3. As a partner, I trust that you have my back

 
Trust. It takes a lifetime to build, and moments to break. Great work doesn’t drive great relationships. Great relationships drive great work. What actions support a PDTer in their journey to building trust?
 

I. As a PDTer, I move towards the pain.

 
It’s a natural instinct to avoid pain. If a hot stove hurts a child’s hand, they are apt to avoid it in the future. However, in business, moving away from pain can be a sign of weakness. This does not mean that we should intentionally create painful circumstances, but rather, upon its revelation, address it quickly. Why? Because pain signals an opportunity to learn, it means finding compassion and understanding and, most importantly, it tells our partners “we have your back, even when it’s not sunshine and lollipops.”

We’re lucky at Pixel Dreams. Our partners are rarely looking for someone to fault. Instead, they are looking for answers. What happened? How do we intend to solve the situation at hand? Will this cost me? What are our next steps? The sooner you address these questions, the better your chances of retaining credibility, and most of all, trust
 

🌶 Bite-sized tip 🌶
What are the common characteristics of situations you avoid? Do they have to do with money? Do you avoid creative reviews because your ego simply can’t take it? Everyone has an avoidance pattern. The sooner you uncover your avoidance patterns, the sooner you can cover your weakness.

 

II. As a PDTer, I have the courage to make decisions.

 
As much as possible, we guide our clients, and do the work on their behalf. Not to rob them of being included in the process, but to make them feel confident that we have them covered as we push forward towards their goals. This means empowering them to make decisions, while identifying our position, should they leave the decision to us.
 

🌶 Bite-sized tip 🌶
You’ve been working on a banner. The deadline is approaching and your client likes to approve banners before they go live on their high-traffic blog. There’s one hitch: They’ve become unresponsive. What do you do?
 
Option 01: Follow up with client. Opt out of uploading the banner because you didn’t receive final approval to post. Deadline: missed.
Option 02: Follow up with client. Upload the banner when the deadline nears, letting them know it’s live and updates can be made after the fact, should there be any.
 
Which option do you think our partners would appreciate?

 

III. As a PDTer, I go above and beyond the call of duty.

 
Historically, the most successful PDTers are those who understand that their jobs begin where the job descriptions end. These teammates look beyond what’s asked of them. This can mean staying late to help customers with a challenge they’re facing, volunteering for a difficult or unpopular task to ease the day of a busy teammate, or pushing forward on future, peripheral tasks because you’re anticipating the needs of others.

 

What else can I do to push the ask at hand to 120% completion?
 

🌶 Bite-sized tip 🌶
You’d be surprised at the answer to the question above. If you catch yourself thinking ‘that’s not my job’, you’re probably not going above and beyond the call of duty. What a lovely opportunity to reevaluate your priorities.

 


 

4. As a partner, I seek to work with straight shooters

 
Communication is the cornerstone of any successful partnership. In order to work effectively with a partner, we must be able to openly and honestly communicate with each other. This includes listening to understand each other, and sharing our thoughts when asked. Only by having excellent communication can we build a strong and lasting partnership.
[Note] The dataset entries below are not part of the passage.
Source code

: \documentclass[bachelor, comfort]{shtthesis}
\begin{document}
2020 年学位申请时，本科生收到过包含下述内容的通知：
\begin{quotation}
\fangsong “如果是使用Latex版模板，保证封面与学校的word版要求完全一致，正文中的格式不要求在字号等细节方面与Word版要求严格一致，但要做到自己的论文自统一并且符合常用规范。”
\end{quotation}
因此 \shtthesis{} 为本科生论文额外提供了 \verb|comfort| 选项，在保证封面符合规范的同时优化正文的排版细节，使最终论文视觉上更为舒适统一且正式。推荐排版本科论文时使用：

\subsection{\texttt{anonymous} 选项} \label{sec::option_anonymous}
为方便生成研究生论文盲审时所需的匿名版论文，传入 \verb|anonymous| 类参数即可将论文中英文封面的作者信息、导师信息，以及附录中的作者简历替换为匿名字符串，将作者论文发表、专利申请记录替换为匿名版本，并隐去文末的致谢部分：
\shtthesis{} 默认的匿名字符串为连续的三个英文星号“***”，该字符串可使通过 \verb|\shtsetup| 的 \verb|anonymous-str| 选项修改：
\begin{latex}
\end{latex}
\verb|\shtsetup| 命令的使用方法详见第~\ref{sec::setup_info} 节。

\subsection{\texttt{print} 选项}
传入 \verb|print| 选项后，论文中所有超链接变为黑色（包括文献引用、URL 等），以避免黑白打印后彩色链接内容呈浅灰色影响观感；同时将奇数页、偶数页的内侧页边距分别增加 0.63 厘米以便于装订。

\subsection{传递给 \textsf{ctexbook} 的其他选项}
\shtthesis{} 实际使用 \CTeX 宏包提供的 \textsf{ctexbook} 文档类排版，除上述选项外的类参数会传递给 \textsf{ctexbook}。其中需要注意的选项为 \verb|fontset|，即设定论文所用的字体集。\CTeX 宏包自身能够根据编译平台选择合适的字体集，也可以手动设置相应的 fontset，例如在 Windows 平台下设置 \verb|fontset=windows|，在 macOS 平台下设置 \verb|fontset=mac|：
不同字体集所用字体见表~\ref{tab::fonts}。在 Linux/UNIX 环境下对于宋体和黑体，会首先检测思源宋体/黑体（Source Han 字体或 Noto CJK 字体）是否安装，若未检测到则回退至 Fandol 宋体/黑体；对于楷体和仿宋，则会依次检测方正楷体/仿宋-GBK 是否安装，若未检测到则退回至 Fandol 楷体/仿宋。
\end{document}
I. As a PDTer, I eliminate ambiguities like it’s my day job (because it is).

 
Ambiguous terrain is dangerous to cross. How many times have you agreed on something only to discover the other party understood your conversation completely differently? A surefire way to avoid ambiguities is to over-communicate. Summarize the conversation with others before you go your separate ways. Outline the next steps and major milestones stemming from your discussions. Often, when we think we’re over-communicating, we’re communicating the perfect amount.
 

🌶 Bite-sized tip 🌶
Feel like a broken record? Good. People’s memories are creative. If there is a misalignment in perspective, then repeating discussions for confirmation keeps everyone’s memories aligned in the long run.PS. This is where contact reports come in handy.

 

II. As a PDTer, I communicate with confidence.

 
To come across as confident does not require you to feel confidence deep in your bones. It requires you to go through the motions, to showcase key behaviours like:

  • Rehearsing your sh*t until you know your material inside and out.
  • Telling partners what you are going to show them (and why) before showing them.
  • Using full sentences, void of filler terms like ‘ummm’, ‘ah’ or ‘like’.
  • Speaking with resonance and confidence, not a shaky Bambi-legs whisper.

 

It is a rare person who can wing it and do well. Most seemingly casual presenters invest in practice time. So if you want or need to work without a net, make sure you take time to prepare.
 

🌶 Bite-sized tip 🌶
Those who have watched recordings of themselves in meetings know how painful it can be. They have benefitted from this pain. Watching yourself in meetings demystifies how your presence is undermining (or supporting) your communication skills.

 

III. As a PDTer, I can steer conversations like it’s an art.

 
Conversations are a two-way street, and steering them in the direction you want is a learned skill. Whether you’re trying to diffuse a tense situation or get a group to focus on a specific topic, listen intently to what they’re saying, take a breath, and begin with questions to get people back to where the conversation should go.

 

She who asks the questions controls the conversation.
 

🌶 Bite-sized tip 🌶
Great questions to begin your conversation steering journey:

  • Tell me more.
  • It sounds like << repeat their position >>.
  • Can you elaborate?
  • Is it safe to assume << insert assumption >>?

 


 

There you have it. A handful of tactics to support you in your journey to being the best damn PD host our clients could ever ask for.
 

A story on the lasting art of hosting

 
The year is somewhere north of 2017. Pixel Dreams HQ is buzzing with a group of energetic misfits looking to prove something. Prove what? To whom? That’s a question for another article.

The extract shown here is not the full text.